# if it happened in Pennsylvania, what's to say it didn't happen in the other 49 States



## Real Old Man (Aug 17, 2015)

Priests molested 1,000 children in Pennsylvania, report says - NBC12 - WWBT - Richmond, VA News On Your Side


----------



## Mad Trapper (Feb 12, 2014)

I'm SURE it did/does/will.

The stench goes all the way to the Vatican.

But, don't paint the good people in the church with the same brush. I've seen the evil vermin infesting the Catholic church, also some wonderful souls doing Gods work.

Don't loose your faith, God bless you.


----------



## Denton (Sep 18, 2012)

There's no doubt it has and it still does.
A few years ago I read how homosexuals were entering the seminary as they saw the priest position as the perfect position to get their hands on fresh meat.
Don't think for a minute this is isolated to the Catholic sect.
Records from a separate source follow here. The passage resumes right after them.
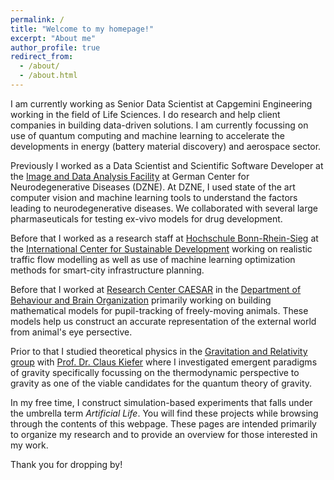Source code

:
 ```yaml
---
permalink: /
title: "Welcome to my homepage!"
excerpt: "About me"
author_profile: true
redirect_from: 
  - /about/
  - /about.html
---
```


I am currently working as Senior Data Scientist at Capgemini Engineering working in the field of Life Sciences. I do research and help client companies in building data-driven solutions. I am currently focussing on use of quantum computing and machine learning to accelerate the developments in energy (battery material discovery) and aerospace sector.

Previously I worked as a Data Scientist and Scientific Software Developer at the [Image and Data Analysis Facility](https://www.dzne.de/en/research/core-facilities/image-and-data-analysisfacility) at German Center for Neurodegenerative Diseases (DZNE).
At DZNE, I used state of the art computer vision and machine learning tools to understand the factors leading to neurodegenerative diseases. We collaborated with several large pharmaseuticals for testing ex-vivo models for drug development.

Before that I worked as a research staff at [Hochschule Bonn-Rhein-Sieg](https://www.h-brs.de/) at the [International Center for Sustainable Development](https://www.h-brs.de/en/izne) working on realistic traffic flow modelling as well as use of machine learning optimization methods for smart-city infrastructure planning.

Before that I worked at [Research Center CAESAR](https://www.caesar.de/) in the [Department of Behaviour and Brain Organization](https://www.caesar.de/en/our-research/current-groups/behavior-and-brain-organization/research-focus.html) primarily working on building mathematical models for pupil-tracking of freely-moving animals. These models help us construct an accurate representation of the external world from animal's eye persective.

Prior to that I studied theoretical physics in the [Gravitation and Relativity group](http://www.thp.uni-koeln.de/gravitation/index.html) with [Prof. Dr. Claus Kiefer](http://www.thp.uni-koeln.de/gravitation/mitarbeiter/kiefer.html) where I investigated emergent paradigms of gravity specifically focussing on the thermodynamic perspective to gravity as one of the viable candidates for the quantum theory of gravity.

In my free time, I construct simulation-based experiments that falls under the umbrella term _Artificial Life_. You will find these projects while browsing through the contents of this webpage.
These pages are intended primarily to organize my research and to provide an overview for those interested in my work.

Thank you for dropping by!
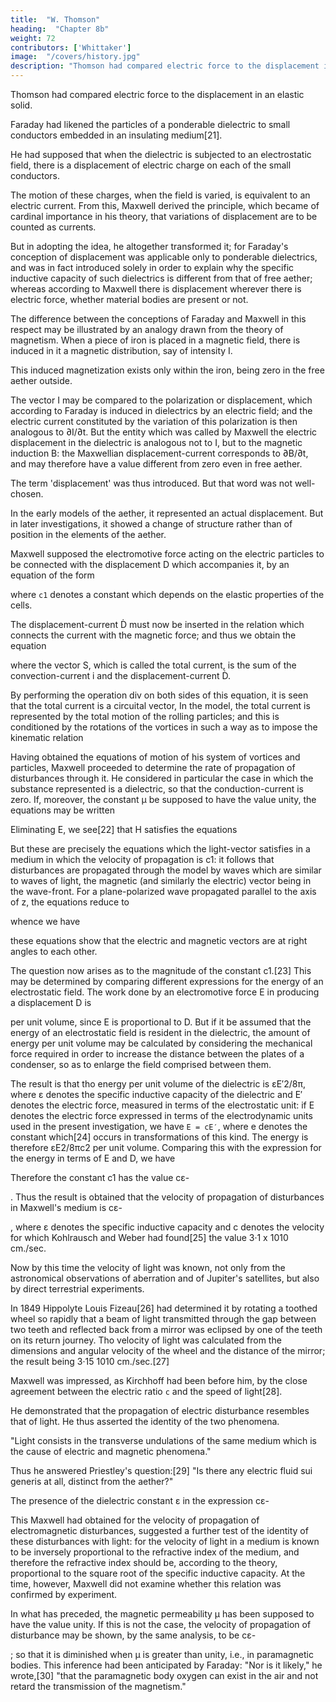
 ```yaml
---
title:  "W. Thomson"
heading:  "Chapter 8b"
weight: 72
contributors: ['Whittaker']
image:  "/covers/history.jpg"
description: "Thomson had compared electric force to the displacement in an elastic solid"
---
```



Thomson had compared electric force to the displacement in an elastic solid.

Faraday had likened the particles of a ponderable dielectric to small conductors embedded in an insulating medium[21].

He had supposed that when the dielectric is subjected to an electrostatic field, there is a displacement of electric charge on each of the small conductors.

The motion of these charges, when the field is varied, is equivalent to an electric current. From this, Maxwell derived the principle, which became of cardinal importance in his theory, that variations of displacement are to be counted as currents. 

But in adopting the idea, he altogether transformed it; for Faraday's conception of displacement was applicable only to ponderable dielectrics, and was in fact introduced solely in order to explain why the specific inductive capacity of such dielectrics is different from that of free aether; whereas according to Maxwell there is displacement wherever there is electric force, whether material bodies are present or not.

The difference between the conceptions of Faraday and Maxwell in this respect may be illustrated by an analogy drawn from the theory of magnetism. When a piece of iron is placed in a magnetic field, there is induced in it a magnetic distribution, say of intensity I.

This induced magnetization exists only within the iron, being zero in the free aether outside.

The vector I may be compared to the polarization or displacement, which according to Faraday is induced in dielectrics by an electric field; and the electric current constituted by the variation of this polarization is then analogous to ∂I/∂t. But the entity which was called by Maxwell the electric displacement in the dielectric is analogous not to I, but to the magnetic induction B: the Maxwellian displacement-current corresponds to ∂B/∂t, and may therefore have a value different from zero even in free aether.

The term 'displacement' was thus introduced. But that word was not well-chosen. 

<!-- , and which has been retained in the later development of the theory, is perhaps not well chosen; what  -->

In the early models of the aether, it represented an actual displacement. But in later investigations, it showed a change of structure rather than of position in the elements of the aether.

Maxwell supposed the electromotive force acting on the electric particles to be connected with the displacement D which accompanies it, by an equation of the form

where `c1` denotes a constant which depends on the elastic properties of the cells. 

The displacement-current Ḋ must now be inserted in the relation which connects the current with the magnetic force; and thus we obtain the equation

where the vector S, which is called the total current, is the sum of the convection-current i and the displacement-current Ḋ. 

By performing the operation div on both sides of this equation, it is seen that the total current is a circuital vector, In the model, the total current is represented by the total motion of the rolling particles; and this is conditioned by the rotations of the vortices in such a way as to impose the kinematic relation


Having obtained the equations of motion of his system of vortices and particles, Maxwell proceeded to determine the rate of propagation of disturbances through it. He considered in particular the case in which the substance represented is a dielectric, so that the conduction-current is zero. If, moreover, the constant μ be supposed to have the value unity, the equations may be written


Eliminating E, we see[22] that H satisfies the equations

But these are precisely the equations which the light-vector satisfies in a medium in which the velocity of propagation is c1: it follows that disturbances are propagated through the model by waves which are similar to waves of light, the magnetic (and similarly the electric) vector being in the wave-front. For a plane-polarized wave propagated parallel to the axis of z, the equations reduce to

whence we have


these equations show that the electric and magnetic vectors are at right angles to each other.

The question now arises as to the magnitude of the constant c1.[23] This may be determined by comparing different expressions for the energy of an electrostatic field. The work done by an electromotive force E in producing a displacement D is


per unit volume, since E is proportional to D. But if it be assumed that the energy of an electrostatic field is resident in the dielectric, the amount of energy per unit volume may be calculated by considering the mechanical force required in order to increase the distance between the plates of a condenser, so as to enlarge the field comprised between them. 

The result is that tho energy per unit volume of the dielectric is εE′2/8π, where ε denotes the specific inductive capacity of the dielectric and E′ denotes the electric force, measured in terms of the electrostatic unit: if E denotes the electric force expressed in terms of the electrodynamic units used in the present investigation, we have `E = cE′`, where e denotes the constant which[24] occurs in transformations of this kind. The energy is therefore εE2/8πc2 per unit volume. Comparing this with the expression for the energy in terms of E and D, we have


Therefore the constant c1 has the value cε-

. Thus the result is obtained that the velocity of propagation of disturbances in Maxwell's medium is cε-

, where ε denotes the specific inductive capacity and c denotes the velocity for which Kohlrausch and Weber had found[25] the value 3·1 x 1010 cm./sec.

Now by this time the velocity of light was known, not only from the astronomical observations of aberration and of Jupiter's satellites, but also by direct terrestrial experiments. 

In 1849 Hippolyte Louis Fizeau[26] had determined it by rotating a toothed wheel so rapidly that a beam of light transmitted through the gap between two teeth and reflected back from a mirror was eclipsed by one of the teeth on its return journey. Tho velocity of light was calculated from the dimensions and angular velocity of the wheel and the distance of the mirror; the result being 3·15 1010 cm./sec.[27]

Maxwell was impressed, as Kirchhoff had been before him, by the close agreement between the electric ratio `c` and the speed of light[28].

He demonstrated that the propagation of electric disturbance resembles that of light. He thus asserted the identity of the two phenomena. 

"Light consists in the transverse undulations of the same medium which is the cause of electric and magnetic phenomena." 

Thus he answered Priestley's question:[29] "Is there any electric fluid sui generis at all, distinct from the aether?"

The presence of the dielectric constant ε in the expression cε-

This Maxwell had obtained for the velocity of propagation of electromagnetic disturbances, suggested a further test of the identity of these disturbances with light: for the velocity of light in a medium is known to be inversely proportional to the refractive index of the medium, and therefore the refractive index should be, according to the theory, proportional to the square root of the specific inductive capacity. At the time, however, Maxwell did not examine whether this relation was confirmed by experiment.

In what has preceded, the magnetic permeability μ has been supposed to have the value unity. If this is not the case, the velocity of propagation of disturbance may be shown, by the same analysis, to be cε-

; so that it is diminished when μ is greater than unity, i.e., in paramagnetic bodies. This inference had been anticipated by Faraday: "Nor is it likely," he wrote,[30] "that the paramagnetic body oxygen can exist in the air and not retard the transmission of the magnetism."
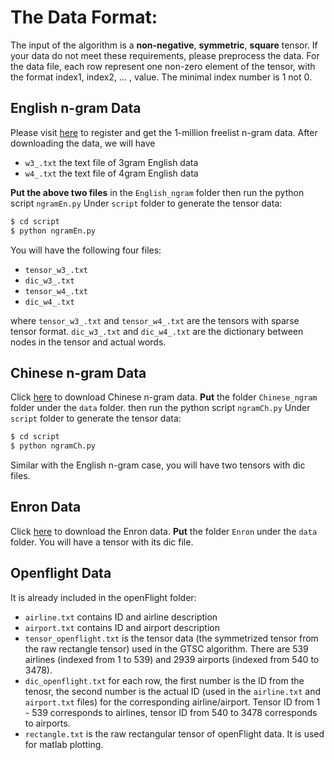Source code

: # The Data Format:
The input of the algorithm is a **non-negative**, **symmetric**, **square** tensor. If your data do not meet these requirements, please preprocess the data. For the data file, each row represent one non-zero element of the tensor, with the format index1, index2, ... , value. The minimal index number is 1 not 0.

## English n-gram Data
Please visit [here](http://www.ngrams.info) to
register and get the 1-million freelist n-gram data. After downloading the data, we will have
* `w3_.txt` the text file of 3gram English data
* `w4_.txt` the text file of 4gram English data

**Put the above two files** in the `English_ngram` folder then run the python script `ngramEn.py` Under `script` folder to generate the tensor data:
```bash
$ cd script
$ python ngramEn.py
```
You will have the following four files:
* `tensor_w3_.txt`
* `dic_w3_.txt`
* `tensor_w4_.txt`
* `dic_w4_.txt`

where `tensor_w3_.txt` and `tensor_w4_.txt` are the tensors with sparse tensor format. `dic_w3_.txt` and `dic_w4_.txt` are the dictionary between nodes in the tensor and actual words.

## Chinese n-gram Data
Click [here](https://www.cs.purdue.edu/homes/wu577/data/Chinese_ngram.zip)
to download Chinese n-gram data. **Put** the folder `Chinese_ngram` folder under the `data` folder. then run the python script `ngramCh.py` Under `script` folder to generate the tensor data:
```bash
$ cd script
$ python ngramCh.py
```
Similar with the English n-gram case, you will have two tensors with dic files.


## Enron Data
Click [here](https://www.cs.purdue.edu/homes/wu577/data/Enron.zip)
to download the Enron data. **Put** the folder `Enron` under the `data` folder. You will have a tensor with its dic file.


## Openflight Data
It is already included in the openFlight folder:
* `airline.txt` contains ID and airline description
* `airport.txt` contains ID and airport description
* `tensor_openflight.txt`   is the tensor data (the symmetrized tensor from the raw rectangle tensor) used in the GTSC algorithm. There are 539 airlines (indexed from 1 to 539) and 2939 airports (indexed from 540 to 3478).
* `dic_openflight.txt`  for each row, the first number is the ID from the tenosr, the second number is the actual ID (used in the `airline.txt` and `airport.txt` files) for the corresponding airline/airport. Tensor ID from 1 - 539 corresponds to airlines, tensor ID from 540 to 3478 corresponds to airports.
* `rectangle.txt`  is the raw rectangular tensor of openFlight data. It is used for matlab plotting.

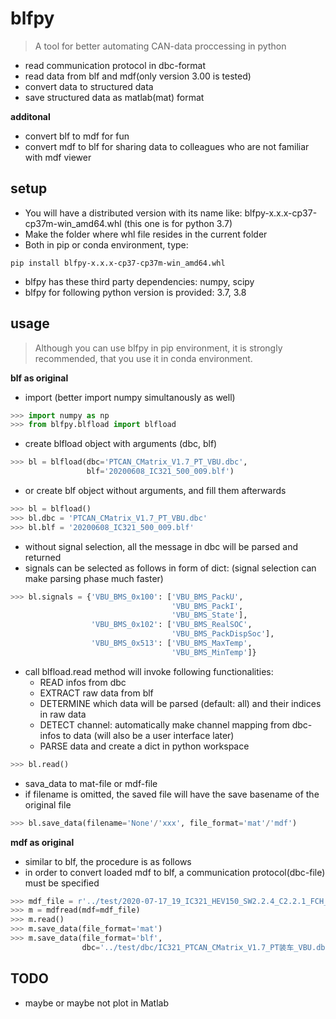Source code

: # blfpy
> A tool for better automating CAN-data proccessing in python
- read communication protocol in dbc-format
- read data from blf and mdf(only version 3.00 is tested)
- convert data to structured data
- save structured data as matlab(mat) format

**additonal**
- convert blf to mdf for fun
- convert mdf to blf for sharing data to colleagues who are not familiar with mdf viewer

## setup
- You will have a distributed version with its name like: 
blfpy-x.x.x-cp37-cp37m-win_amd64.whl (this one is for python 3.7)
- Make the folder where whl file resides in the current folder
- Both in pip or conda environment, type:

```shell
pip install blfpy-x.x.x-cp37-cp37m-win_amd64.whl
```

- blfpy has these third party dependencies: numpy, scipy
- blfpy for following python version is provided: 3.7, 3.8


## usage
> Although you can use blfpy in pip environment, it is strongly recommended,
that you use it in conda environment.

**blf as original**

- import (better import numpy simultanously as well)
```python
>>> import numpy as np
>>> from blfpy.blfload import blfload
```

- create blfload object with arguments (dbc, blf)
```python
>>> bl = blfload(dbc='PTCAN_CMatrix_V1.7_PT_VBU.dbc',
                 blf='20200608_IC321_500_009.blf')
```
- or create blf object without arguments, and fill them afterwards
```python
>>> bl = blfload()
>>> bl.dbc = 'PTCAN_CMatrix_V1.7_PT_VBU.dbc'
>>> bl.blf = '20200608_IC321_500_009.blf'
```
- without signal selection, all the message in dbc will be parsed and returned
- signals can be selected as follows in form of dict: 
(signal selection can make parsing phase much faster)

```python
>>> bl.signals = {'VBU_BMS_0x100': ['VBU_BMS_PackU',
                                    'VBU_BMS_PackI',
                                    'VBU_BMS_State'],
                  'VBU_BMS_0x102': ['VBU_BMS_RealSOC',
                                    'VBU_BMS_PackDispSoc'],
                  'VBU_BMS_0x513': ['VBU_BMS_MaxTemp',
                                    'VBU_BMS_MinTemp']}
```

- call blfload.read method will invoke following functionalities:
    - READ infos from dbc
    - EXTRACT raw data from blf
    - DETERMINE which data will be parsed (default: all) and their indices in raw data
    - DETECT channel: automatically make channel mapping from dbc-infos to data (will also be a user interface later)
    - PARSE data and create a dict in python workspace

```python
>>> bl.read()
```

- sava_data to mat-file or mdf-file
- if filename is omitted, the saved file will have the save basename of the original file
```python
>>> bl.save_data(filename='None'/'xxx', file_format='mat'/'mdf')
```

**mdf as original**

- similar to blf, the procedure is as follows
- in order to convert loaded mdf to blf, a communication protocol(dbc-file) must be specified
```python
>>> mdf_file = r'../test/2020-07-17_19_IC321_HEV150_SW2.2.4_C2.2.1_FCH_NoreqI_01.dat'
>>> m = mdfread(mdf=mdf_file)
>>> m.read()
>>> m.save_data(file_format='mat')
>>> m.save_data(file_format='blf',
                dbc='../test/dbc/IC321_PTCAN_CMatrix_V1.7_PT装车_VBU.dbc')
```


## TODO
- maybe or maybe not plot in Matlab

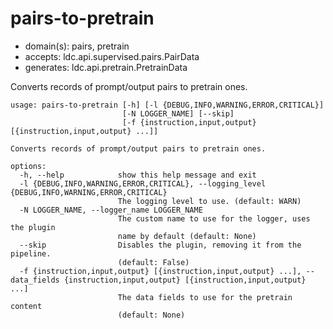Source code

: # pairs-to-pretrain

* domain(s): pairs, pretrain
* accepts: ldc.api.supervised.pairs.PairData
* generates: ldc.api.pretrain.PretrainData

Converts records of prompt/output pairs to pretrain ones.

```
usage: pairs-to-pretrain [-h] [-l {DEBUG,INFO,WARNING,ERROR,CRITICAL}]
                         [-N LOGGER_NAME] [--skip]
                         [-f {instruction,input,output} [{instruction,input,output} ...]]

Converts records of prompt/output pairs to pretrain ones.

options:
  -h, --help            show this help message and exit
  -l {DEBUG,INFO,WARNING,ERROR,CRITICAL}, --logging_level {DEBUG,INFO,WARNING,ERROR,CRITICAL}
                        The logging level to use. (default: WARN)
  -N LOGGER_NAME, --logger_name LOGGER_NAME
                        The custom name to use for the logger, uses the plugin
                        name by default (default: None)
  --skip                Disables the plugin, removing it from the pipeline.
                        (default: False)
  -f {instruction,input,output} [{instruction,input,output} ...], --data_fields {instruction,input,output} [{instruction,input,output} ...]
                        The data fields to use for the pretrain content
                        (default: None)
```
It's just that it is set up in a manner that makes it easier for the predators.


----------



## paraquack (Mar 1, 2013)

A few years ago I found out that a priest/teacher who I admired greatly turned out to be one of thee perverts. Not boys but young girls. You could have knocked me over with a gnat. I guess they learn how to hide it. BTW, was in Wisconsin


----------



## RedLion (Sep 23, 2015)

Denton said:


> There's no doubt it has and it still does.
> A few years ago I read how homosexuals were entering the seminary as they saw the priest position as the perfect position to get their hands on fresh meat.
> Don't think for a minute this is isolated to the Catholic sect. It's just that it is set up in a manner that makes it easier for the predators.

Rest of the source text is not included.